Problem details: Please copy the entries below word for word, leaving out any image.

Data items
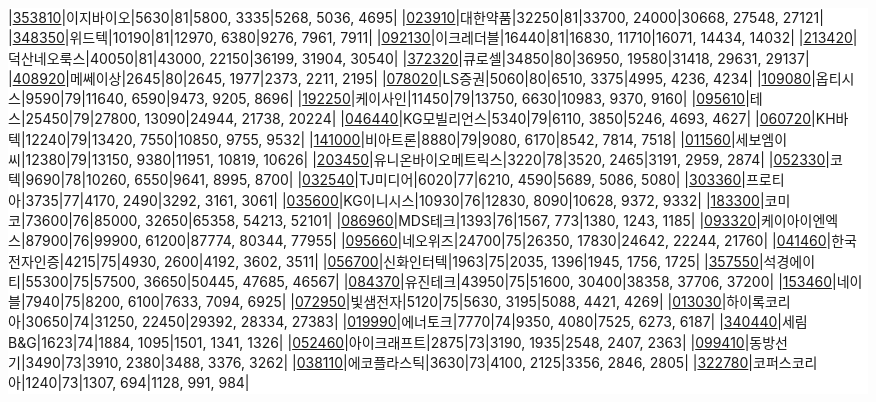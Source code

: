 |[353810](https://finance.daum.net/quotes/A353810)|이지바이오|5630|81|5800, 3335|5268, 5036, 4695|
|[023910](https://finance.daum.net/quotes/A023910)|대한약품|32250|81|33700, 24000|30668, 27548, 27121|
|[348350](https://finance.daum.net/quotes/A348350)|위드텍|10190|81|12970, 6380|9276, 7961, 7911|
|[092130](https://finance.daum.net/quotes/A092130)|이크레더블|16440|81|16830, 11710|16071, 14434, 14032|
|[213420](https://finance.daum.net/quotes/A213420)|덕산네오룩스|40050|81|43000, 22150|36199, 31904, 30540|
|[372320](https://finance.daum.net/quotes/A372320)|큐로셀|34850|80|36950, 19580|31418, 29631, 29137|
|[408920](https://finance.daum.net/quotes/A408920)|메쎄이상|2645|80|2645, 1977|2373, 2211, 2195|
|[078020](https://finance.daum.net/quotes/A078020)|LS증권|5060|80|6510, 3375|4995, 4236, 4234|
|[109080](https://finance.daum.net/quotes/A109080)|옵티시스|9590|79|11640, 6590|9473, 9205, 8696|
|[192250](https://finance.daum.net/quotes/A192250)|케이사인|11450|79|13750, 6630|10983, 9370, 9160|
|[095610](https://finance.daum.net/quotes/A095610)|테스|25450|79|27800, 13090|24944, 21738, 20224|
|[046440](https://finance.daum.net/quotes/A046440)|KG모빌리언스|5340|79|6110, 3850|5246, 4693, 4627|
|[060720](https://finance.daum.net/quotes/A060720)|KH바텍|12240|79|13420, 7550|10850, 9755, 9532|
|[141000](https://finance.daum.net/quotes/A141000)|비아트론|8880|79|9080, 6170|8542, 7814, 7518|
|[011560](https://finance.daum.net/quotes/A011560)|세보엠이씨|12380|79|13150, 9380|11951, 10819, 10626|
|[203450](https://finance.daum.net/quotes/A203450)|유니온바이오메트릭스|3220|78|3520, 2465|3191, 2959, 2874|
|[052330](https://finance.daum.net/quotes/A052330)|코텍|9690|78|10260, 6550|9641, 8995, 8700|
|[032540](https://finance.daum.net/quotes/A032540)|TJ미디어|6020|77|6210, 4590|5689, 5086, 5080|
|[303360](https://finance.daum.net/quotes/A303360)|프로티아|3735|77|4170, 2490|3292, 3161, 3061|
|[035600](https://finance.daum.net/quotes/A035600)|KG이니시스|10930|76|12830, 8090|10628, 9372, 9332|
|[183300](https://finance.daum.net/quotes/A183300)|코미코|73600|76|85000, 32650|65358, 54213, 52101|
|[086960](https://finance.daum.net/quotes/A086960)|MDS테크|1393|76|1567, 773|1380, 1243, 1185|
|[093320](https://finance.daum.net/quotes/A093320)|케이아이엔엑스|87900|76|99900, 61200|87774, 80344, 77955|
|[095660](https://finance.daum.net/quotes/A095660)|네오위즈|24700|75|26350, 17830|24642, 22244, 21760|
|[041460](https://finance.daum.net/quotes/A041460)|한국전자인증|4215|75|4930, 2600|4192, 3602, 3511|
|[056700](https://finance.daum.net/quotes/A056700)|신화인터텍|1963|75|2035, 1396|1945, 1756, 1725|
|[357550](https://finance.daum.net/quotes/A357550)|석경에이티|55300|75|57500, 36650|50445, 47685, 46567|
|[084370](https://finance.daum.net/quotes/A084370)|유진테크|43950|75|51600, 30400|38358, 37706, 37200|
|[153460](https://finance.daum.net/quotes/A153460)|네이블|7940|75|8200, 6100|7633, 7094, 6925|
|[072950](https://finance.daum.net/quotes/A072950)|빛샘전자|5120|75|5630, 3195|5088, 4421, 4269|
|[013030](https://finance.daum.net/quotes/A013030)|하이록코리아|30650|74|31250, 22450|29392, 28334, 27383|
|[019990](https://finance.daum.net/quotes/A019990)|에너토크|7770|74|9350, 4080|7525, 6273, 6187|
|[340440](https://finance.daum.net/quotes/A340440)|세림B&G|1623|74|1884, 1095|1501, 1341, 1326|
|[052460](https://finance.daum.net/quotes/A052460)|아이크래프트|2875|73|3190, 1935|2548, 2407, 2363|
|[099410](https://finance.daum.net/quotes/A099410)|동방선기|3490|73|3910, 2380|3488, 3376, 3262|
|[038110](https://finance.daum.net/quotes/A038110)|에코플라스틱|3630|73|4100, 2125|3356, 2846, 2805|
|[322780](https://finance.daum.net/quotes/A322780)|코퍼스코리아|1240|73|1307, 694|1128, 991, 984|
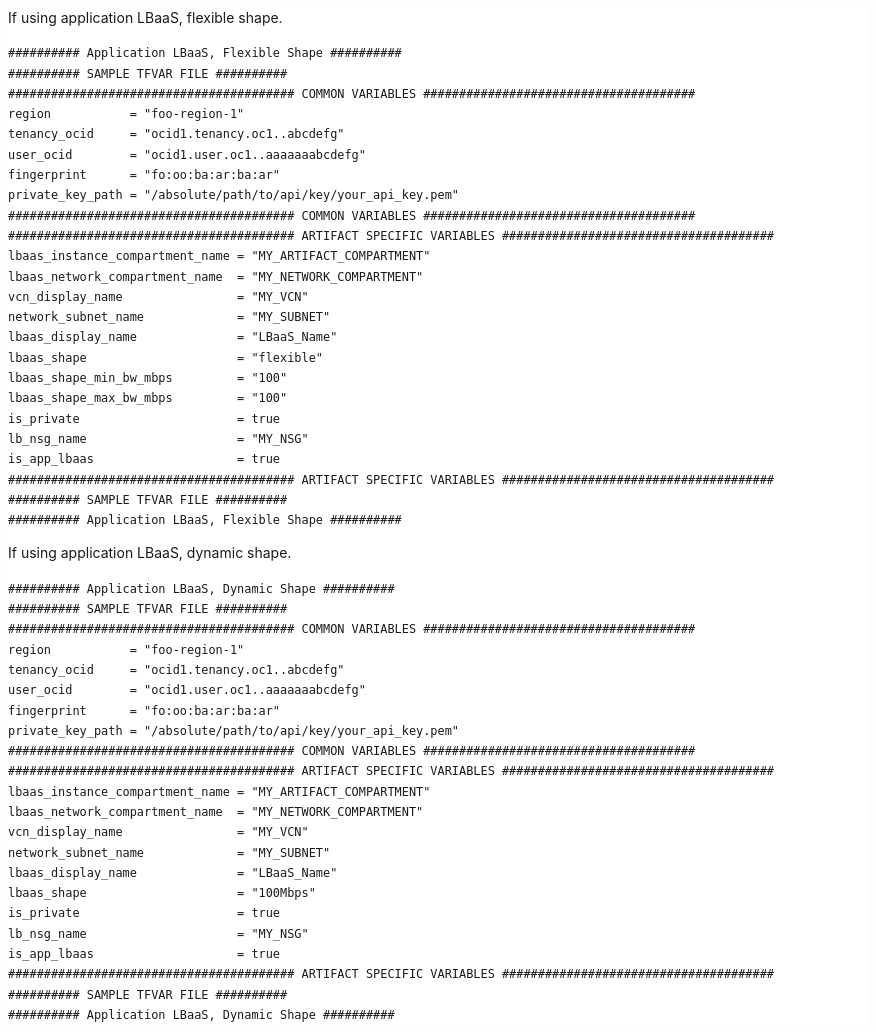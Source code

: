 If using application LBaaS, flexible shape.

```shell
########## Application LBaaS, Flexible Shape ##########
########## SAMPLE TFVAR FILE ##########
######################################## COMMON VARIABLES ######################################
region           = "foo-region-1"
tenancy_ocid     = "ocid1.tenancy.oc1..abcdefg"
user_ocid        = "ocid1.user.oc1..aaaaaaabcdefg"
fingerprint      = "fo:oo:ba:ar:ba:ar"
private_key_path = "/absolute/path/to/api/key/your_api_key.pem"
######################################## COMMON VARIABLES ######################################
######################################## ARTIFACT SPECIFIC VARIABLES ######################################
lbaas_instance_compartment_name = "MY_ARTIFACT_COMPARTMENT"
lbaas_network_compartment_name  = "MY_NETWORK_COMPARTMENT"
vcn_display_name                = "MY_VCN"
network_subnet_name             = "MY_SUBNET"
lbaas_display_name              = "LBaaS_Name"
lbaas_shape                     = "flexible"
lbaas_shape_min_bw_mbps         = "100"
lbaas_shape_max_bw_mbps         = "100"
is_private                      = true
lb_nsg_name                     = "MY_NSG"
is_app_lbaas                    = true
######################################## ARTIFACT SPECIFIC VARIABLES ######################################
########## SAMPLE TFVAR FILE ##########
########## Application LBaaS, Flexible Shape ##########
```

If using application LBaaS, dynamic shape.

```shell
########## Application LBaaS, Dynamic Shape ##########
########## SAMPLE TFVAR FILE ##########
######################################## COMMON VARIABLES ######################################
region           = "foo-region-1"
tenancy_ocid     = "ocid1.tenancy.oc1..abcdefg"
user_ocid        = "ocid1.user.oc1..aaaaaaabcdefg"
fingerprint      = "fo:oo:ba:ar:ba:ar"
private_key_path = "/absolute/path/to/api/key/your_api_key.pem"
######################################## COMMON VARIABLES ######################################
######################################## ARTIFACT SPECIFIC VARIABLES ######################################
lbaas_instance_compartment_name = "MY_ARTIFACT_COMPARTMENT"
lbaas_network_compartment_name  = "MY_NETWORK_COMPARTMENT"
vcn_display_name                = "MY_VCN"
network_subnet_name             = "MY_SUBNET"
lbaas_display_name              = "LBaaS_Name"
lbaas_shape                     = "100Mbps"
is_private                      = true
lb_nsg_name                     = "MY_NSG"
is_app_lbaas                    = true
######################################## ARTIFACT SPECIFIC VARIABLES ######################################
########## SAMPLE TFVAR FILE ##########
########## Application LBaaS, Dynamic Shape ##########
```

Result of the exercise:
Source code

: |[353810](https://finance.daum.net/quotes/A353810)|이지바이오|5630|81|5800, 3335|5268, 5036, 4695|
|[023910](https://finance.daum.net/quotes/A023910)|대한약품|32250|81|33700, 24000|30668, 27548, 27121|
|[348350](https://finance.daum.net/quotes/A348350)|위드텍|10190|81|12970, 6380|9276, 7961, 7911|
|[092130](https://finance.daum.net/quotes/A092130)|이크레더블|16440|81|16830, 11710|16071, 14434, 14032|
|[213420](https://finance.daum.net/quotes/A213420)|덕산네오룩스|40050|81|43000, 22150|36199, 31904, 30540|
|[372320](https://finance.daum.net/quotes/A372320)|큐로셀|34850|80|36950, 19580|31418, 29631, 29137|
|[408920](https://finance.daum.net/quotes/A408920)|메쎄이상|2645|80|2645, 1977|2373, 2211, 2195|
|[078020](https://finance.daum.net/quotes/A078020)|LS증권|5060|80|6510, 3375|4995, 4236, 4234|
|[109080](https://finance.daum.net/quotes/A109080)|옵티시스|9590|79|11640, 6590|9473, 9205, 8696|
|[192250](https://finance.daum.net/quotes/A192250)|케이사인|11450|79|13750, 6630|10983, 9370, 9160|
|[095610](https://finance.daum.net/quotes/A095610)|테스|25450|79|27800, 13090|24944, 21738, 20224|
|[046440](https://finance.daum.net/quotes/A046440)|KG모빌리언스|5340|79|6110, 3850|5246, 4693, 4627|
|[060720](https://finance.daum.net/quotes/A060720)|KH바텍|12240|79|13420, 7550|10850, 9755, 9532|
|[141000](https://finance.daum.net/quotes/A141000)|비아트론|8880|79|9080, 6170|8542, 7814, 7518|
|[011560](https://finance.daum.net/quotes/A011560)|세보엠이씨|12380|79|13150, 9380|11951, 10819, 10626|
|[203450](https://finance.daum.net/quotes/A203450)|유니온바이오메트릭스|3220|78|3520, 2465|3191, 2959, 2874|
|[052330](https://finance.daum.net/quotes/A052330)|코텍|9690|78|10260, 6550|9641, 8995, 8700|
|[032540](https://finance.daum.net/quotes/A032540)|TJ미디어|6020|77|6210, 4590|5689, 5086, 5080|
|[303360](https://finance.daum.net/quotes/A303360)|프로티아|3735|77|4170, 2490|3292, 3161, 3061|
|[035600](https://finance.daum.net/quotes/A035600)|KG이니시스|10930|76|12830, 8090|10628, 9372, 9332|
|[183300](https://finance.daum.net/quotes/A183300)|코미코|73600|76|85000, 32650|65358, 54213, 52101|
|[086960](https://finance.daum.net/quotes/A086960)|MDS테크|1393|76|1567, 773|1380, 1243, 1185|
|[093320](https://finance.daum.net/quotes/A093320)|케이아이엔엑스|87900|76|99900, 61200|87774, 80344, 77955|
|[095660](https://finance.daum.net/quotes/A095660)|네오위즈|24700|75|26350, 17830|24642, 22244, 21760|
|[041460](https://finance.daum.net/quotes/A041460)|한국전자인증|4215|75|4930, 2600|4192, 3602, 3511|
|[056700](https://finance.daum.net/quotes/A056700)|신화인터텍|1963|75|2035, 1396|1945, 1756, 1725|
|[357550](https://finance.daum.net/quotes/A357550)|석경에이티|55300|75|57500, 36650|50445, 47685, 46567|
|[084370](https://finance.daum.net/quotes/A084370)|유진테크|43950|75|51600, 30400|38358, 37706, 37200|
|[153460](https://finance.daum.net/quotes/A153460)|네이블|7940|75|8200, 6100|7633, 7094, 6925|
|[072950](https://finance.daum.net/quotes/A072950)|빛샘전자|5120|75|5630, 3195|5088, 4421, 4269|
|[013030](https://finance.daum.net/quotes/A013030)|하이록코리아|30650|74|31250, 22450|29392, 28334, 27383|
|[019990](https://finance.daum.net/quotes/A019990)|에너토크|7770|74|9350, 4080|7525, 6273, 6187|
|[340440](https://finance.daum.net/quotes/A340440)|세림B&G|1623|74|1884, 1095|1501, 1341, 1326|
|[052460](https://finance.daum.net/quotes/A052460)|아이크래프트|2875|73|3190, 1935|2548, 2407, 2363|
|[099410](https://finance.daum.net/quotes/A099410)|동방선기|3490|73|3910, 2380|3488, 3376, 3262|
|[038110](https://finance.daum.net/quotes/A038110)|에코플라스틱|3630|73|4100, 2125|3356, 2846, 2805|
|[322780](https://finance.daum.net/quotes/A322780)|코퍼스코리아|1240|73|1307, 694|1128, 991, 984|
Source code

: If using application LBaaS, flexible shape.

```shell
########## Application LBaaS, Flexible Shape ##########
########## SAMPLE TFVAR FILE ##########
######################################## COMMON VARIABLES ######################################
region           = "foo-region-1"
tenancy_ocid     = "ocid1.tenancy.oc1..abcdefg"
user_ocid        = "ocid1.user.oc1..aaaaaaabcdefg"
fingerprint      = "fo:oo:ba:ar:ba:ar"
private_key_path = "/absolute/path/to/api/key/your_api_key.pem"
######################################## COMMON VARIABLES ######################################
######################################## ARTIFACT SPECIFIC VARIABLES ######################################
lbaas_instance_compartment_name = "MY_ARTIFACT_COMPARTMENT"
lbaas_network_compartment_name  = "MY_NETWORK_COMPARTMENT"
vcn_display_name                = "MY_VCN"
network_subnet_name             = "MY_SUBNET"
lbaas_display_name              = "LBaaS_Name"
lbaas_shape                     = "flexible"
lbaas_shape_min_bw_mbps         = "100"
lbaas_shape_max_bw_mbps         = "100"
is_private                      = true
lb_nsg_name                     = "MY_NSG"
is_app_lbaas                    = true
######################################## ARTIFACT SPECIFIC VARIABLES ######################################
########## SAMPLE TFVAR FILE ##########
########## Application LBaaS, Flexible Shape ##########
```

If using application LBaaS, dynamic shape.

```shell
########## Application LBaaS, Dynamic Shape ##########
########## SAMPLE TFVAR FILE ##########
######################################## COMMON VARIABLES ######################################
region           = "foo-region-1"
tenancy_ocid     = "ocid1.tenancy.oc1..abcdefg"
user_ocid        = "ocid1.user.oc1..aaaaaaabcdefg"
fingerprint      = "fo:oo:ba:ar:ba:ar"
private_key_path = "/absolute/path/to/api/key/your_api_key.pem"
######################################## COMMON VARIABLES ######################################
######################################## ARTIFACT SPECIFIC VARIABLES ######################################
lbaas_instance_compartment_name = "MY_ARTIFACT_COMPARTMENT"
lbaas_network_compartment_name  = "MY_NETWORK_COMPARTMENT"
vcn_display_name                = "MY_VCN"
network_subnet_name             = "MY_SUBNET"
lbaas_display_name              = "LBaaS_Name"
lbaas_shape                     = "100Mbps"
is_private                      = true
lb_nsg_name                     = "MY_NSG"
is_app_lbaas                    = true
######################################## ARTIFACT SPECIFIC VARIABLES ######################################
########## SAMPLE TFVAR FILE ##########
########## Application LBaaS, Dynamic Shape ##########
```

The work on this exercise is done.